Sunday, February 13, 2011

Valentine's Day, Every Day


            Tomorrow the world celebrates Valentine’s Day, a day which has over the years become a celebration of love, and, more specifically, of romantic love.  Now this poses something of a dilemma for the pastor, because we in the church have a long history of both celebrating love, and yet at the same time, trying to hold it at a distrustful distance. And yet, I take heart from a framed letter I found squirrelled away in a church closet here.

Here is the identification on the bottom of the frame: “The Famous Love Letter of Rev. Oakes Shaw our pastor from 1760 to 1807 to Mrs. Susanna Vanguard. She married him and lived in “Old Parsonage.”” The letter is dated April 3, 1774. it reads, in part,

            Mrs. Susa,

What shall I write about?  I can hear of no great matter of news worth the communicating to a Lady and I am so dull of invention that I know not how to make any; as to myself and family we are through divine goodness in health as I trust you are. I had the luck of foul weather to ride in the day after I left Braintree and indeed every visit since our acquaintance has been attended with a storm. I hope it will not always be so, nor do I look upon it as ominous Not as a prelude to what is bad. I trust to be well paid for it in an Agreeable Companion; each of my visits to you have been agreeable. The last was in a peculiar manner so.
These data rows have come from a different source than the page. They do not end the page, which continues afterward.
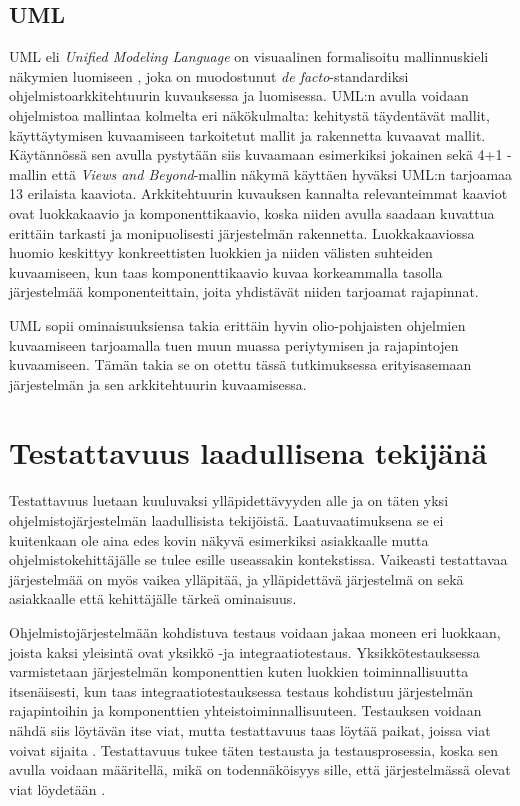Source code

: \documentclass[finnish]{tktltiki2}
\numberwithin{table}{section}
\theoremstyle{definition}
\theoremstyle{remark}
\begin{document}
\subsection{UML}

UML eli \textit{Unified Modeling Language} on visuaalinen formalisoitu mallinnuskieli näkymien luomiseen \citep{UML}, joka on muodostunut \textit{de facto}-standardiksi ohjelmistoarkkitehtuurin kuvauksessa ja luomisessa. UML:n avulla voidaan ohjelmistoa mallintaa kolmelta eri näkökulmalta: kehitystä täydentävät mallit, käyttäytymisen kuvaamiseen tarkoitetut mallit ja rakennetta kuvaavat mallit. Käytännössä sen avulla pystytään siis kuvaamaan esimerkiksi jokainen sekä 4+1 -mallin että \textit{Views and Beyond}-mallin näkymä käyttäen hyväksi UML:n tarjoamaa 13 erilaista kaaviota. Arkkitehtuurin kuvauksen kannalta relevanteimmat kaaviot ovat luokkakaavio ja komponenttikaavio, koska niiden avulla saadaan kuvattua erittäin tarkasti ja monipuolisesti järjestelmän rakennetta. Luokkakaaviossa huomio keskittyy konkreettisten luokkien ja niiden välisten suhteiden kuvaamiseen, kun taas komponenttikaavio kuvaa korkeammalla tasolla järjestelmää komponenteittain, joita yhdistävät niiden tarjoamat rajapinnat.   

UML sopii ominaisuuksiensa takia erittäin hyvin olio-pohjaisten ohjelmien kuvaamiseen tarjoamalla tuen muun muassa periytymisen ja rajapintojen kuvaamiseen. Tämän takia se on otettu tässä tutkimuksessa erityisasemaan järjestelmän ja sen arkkitehtuurin kuvaamisessa.


\section{Testattavuus laadullisena tekijänä} \label{testability_main}
Testattavuus luetaan kuuluvaksi ylläpidettävyyden alle \citep{ISO/IEC25010:2011} ja on täten yksi ohjelmistojärjestelmän laadullisista tekijöistä. Laatuvaatimuksena se ei kuitenkaan ole aina edes kovin näkyvä esimerkiksi asiakkaalle mutta ohjelmistokehittäjälle se tulee esille useassakin kontekstissa. Vaikeasti testattavaa järjestelmää on myös vaikea ylläpitää, ja ylläpidettävä järjestelmä on sekä asiakkaalle että kehittäjälle tärkeä ominaisuus.

Ohjelmistojärjestelmään kohdistuva testaus voidaan jakaa moneen eri luokkaan, joista kaksi yleisintä ovat yksikkö -ja integraatiotestaus. Yksikkötestauksessa varmistetaan järjestelmän komponenttien kuten luokkien toiminnallisuutta itsenäisesti, kun taas integraatiotestauksessa testaus kohdistuu järjestelmän rajapintoihin ja komponenttien yhteistoiminnallisuuteen. Testauksen voidaan nähdä siis löytävän itse viat, mutta testattavuus taas löytää paikat, joissa viat voivat sijaita \citep[s. 19]{Voas:1995:STN:624607.625469}. Testattavuus tukee täten testausta ja testausprosessia, koska sen avulla voidaan määritellä, mikä on todennäköisyys sille, että järjestelmässä olevat viat löydetään \citep{voas_improving_1992}. 
\end{document}
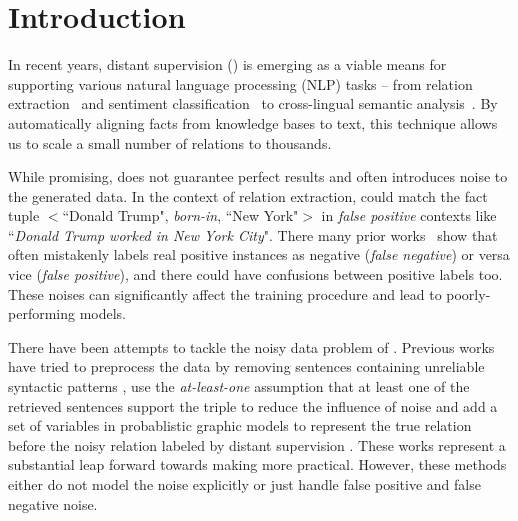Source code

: \section{Introduction}

In recent years, distant supervision (\DS) is emerging as a viable means for supporting various natural language
processing (NLP) tasks -- from relation extraction~\cite{mintz2009distant} and sentiment classification~\cite{go2009twitter} to cross-lingual semantic
analysis~\cite{fang2016learning}. By automatically aligning
facts from knowledge bases to text, this technique allows us to scale a small number of relations to thousands.



While promising, \DS does not guarantee perfect results and often introduces noise to the
generated data. In the context of relation extraction, \DS could match the fact tuple $<$``Donald Trump",
\emph{born-in}, ``New York"$>$  in \emph{false positive} contexts like ``\emph{Donald Trump worked in New York City}".
There many prior works~\cite{} show that \DS often mistakenly labels real positive instances as negative (\emph{false negative}) or
versa vice (\emph{false positive}), and there could have confusions between positive labels too. These noises can
significantly affect the training
procedure and lead to poorly-performing models.

There have been attempts to tackle the noisy data problem of \DS. Previous works have tried to preprocess the data by removing sentences containing unreliable syntactic patterns \cite{takamatsu2012reducing}, use the \emph{at-least-one} assumption that at least one of the retrieved sentences support the triple to reduce the influence of noise \cite{riedel2010modeling} and add a set of variables in probablistic graphic models to represent the true relation before the noisy relation labeled by distant supervision \cite{hoffmann2011knowledge,surdeanu2012multi}. These works represent a substantial leap forward towards making \DS more practical. However, these methods either do not model the noise explicitly or just handle false positive and false negative noise.

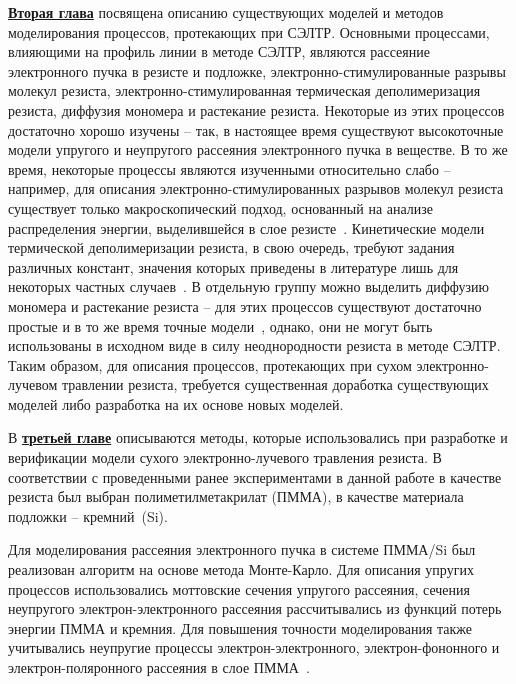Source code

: \underline{\textbf{Вторая глава}} посвящена описанию существующих моделей и методов моделирования процессов, протекающих при СЭЛТР.
Основными процессами, влияющими на профиль линии в методе СЭЛТР, являются рассеяние электронного пучка в резисте и подложке, электронно-стимулированные разрывы молекул резиста, электронно-стимулированная термическая деполимеризация резиста, диффузия мономера и растекание резиста.
Некоторые из этих процессов достаточно хорошо изучены -- так, в настоящее время существуют высокоточные модели упругого и неупругого рассеяния электронного пучка в веществе.
В то же время, некоторые процессы являются изученными относительно слабо -- например, для описания электронно-стимулированных разрывов молекул резиста существует только макроскопический подход, основанный на анализе распределения энергии, выделившейся в слое резисте~\cite{Greeneich1979_Mf_Mn}.
Кинетические модели термической деполимеризации резиста, в свою очередь, требуют задания различных констант, значения которых приведены в литературе лишь для некоторых частных случаев~\cite{Boyd_3, Mita_PMMA_zip_lengths_T}.
В отдельную группу можно выделить диффузию мономера и растекание резиста -- для этих процессов существуют достаточно простые и в то же время точные модели~\cite{Fragala_3_diffusion, Leveder_2010, Kirchner_reflow}, однако, они не могут быть использованы в исходном виде в силу неоднородности резиста в методе СЭЛТР.
Таким образом, для описания процессов, протекающих при сухом электронно-лучевом травлении резиста, требуется существенная доработка существующих моделей либо разработка на их основе новых моделей.

В \underline{\textbf{третьей главе}} описываются методы, которые использовались при разработке и верификации модели сухого электронно-лучевого травления резиста.
В соответствии с проведенными ранее экспериментами в данной работе в качестве резиста был выбран полиметилметакрилат (ПММА), в качестве материала подложки -- кремний~(Si).

Для моделирования рассеяния электронного пучка в системе ПММА/Si был реализован алгоритм на основе метода Монте-Карло. Для описания упругих процессов использовались моттовские сечения упругого рассеяния, сечения неупругого электрон-электронного рассеяния рассчитывались из функций потерь энергии ПММА и кремния.
Для повышения точности моделирования также учитывались неупругие процессы электрон-электронного, электрон-фононного и электрон-поляронного рассеяния в слое ПММА~\cite{Ciappa_2010}.

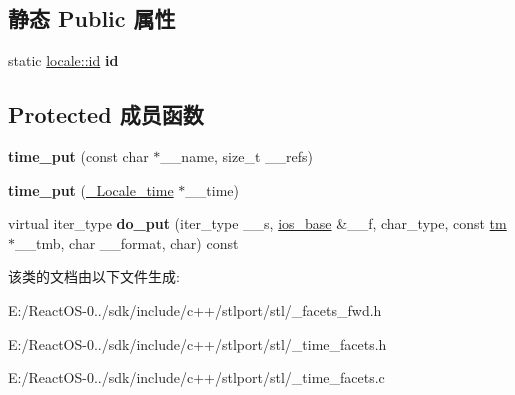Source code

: \subsection*{静态 Public 属性}
\begin{DoxyCompactItemize}
\item 
\mbox{\label{classtime__put_aa2dbe89445f184b664e9e7aced81dfec}} 
static \hyperlink{classlocale_1_1id}{locale\+::id} {\bfseries id}
\end{DoxyCompactItemize}
\subsection*{Protected 成员函数}
\begin{DoxyCompactItemize}
\item 
\mbox{\label{classtime__put_a3a1d35bd736765b7126903348a0c9a62}} 
{\bfseries time\+\_\+put} (const char $\ast$\+\_\+\+\_\+name, size\+\_\+t \+\_\+\+\_\+refs)
\item 
\mbox{\label{classtime__put_ad66d09ca095079fc52c53842e558ad2d}} 
{\bfseries time\+\_\+put} (\hyperlink{struct___locale__time}{\+\_\+\+Locale\+\_\+time} $\ast$\+\_\+\+\_\+time)
\item 
\mbox{\label{classtime__put_a0b82071a55375b050b9ae7d7ed28bd41}} 
virtual iter\+\_\+type {\bfseries do\+\_\+put} (iter\+\_\+type \+\_\+\+\_\+s, \hyperlink{classios__base}{ios\+\_\+base} \&\+\_\+\+\_\+f, char\+\_\+type, const \hyperlink{structtm}{tm} $\ast$\+\_\+\+\_\+tmb, char \+\_\+\+\_\+format, char) const
\end{DoxyCompactItemize}


该类的文档由以下文件生成\+:\begin{DoxyCompactItemize}
\item 
E\+:/\+React\+O\+S-\/0../sdk/include/c++/stlport/stl/\+\_\+facets\+\_\+fwd.\+h\item 
E\+:/\+React\+O\+S-\/0../sdk/include/c++/stlport/stl/\+\_\+time\+\_\+facets.\+h\item 
E\+:/\+React\+O\+S-\/0../sdk/include/c++/stlport/stl/\+\_\+time\+\_\+facets.\+c\end{DoxyCompactItemize}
People here wonder why I am so dilatory; why the Lady is not to be brought home now this Spring; though but a few have mentioned it to me.  I tell them, what does it signify to be in a hurry, slow and sure is a good maxim in many cases, and why not in this? More haste than good speed has often been detrimental; however I desire the favour that you would get ready as soon as you conveniently can, I wish it may not be beyond the middle of June; I have some thoughts of making you a visit something sooner than was mentioned. If I do, I am persuaded you will take it well, if not, that also will be well…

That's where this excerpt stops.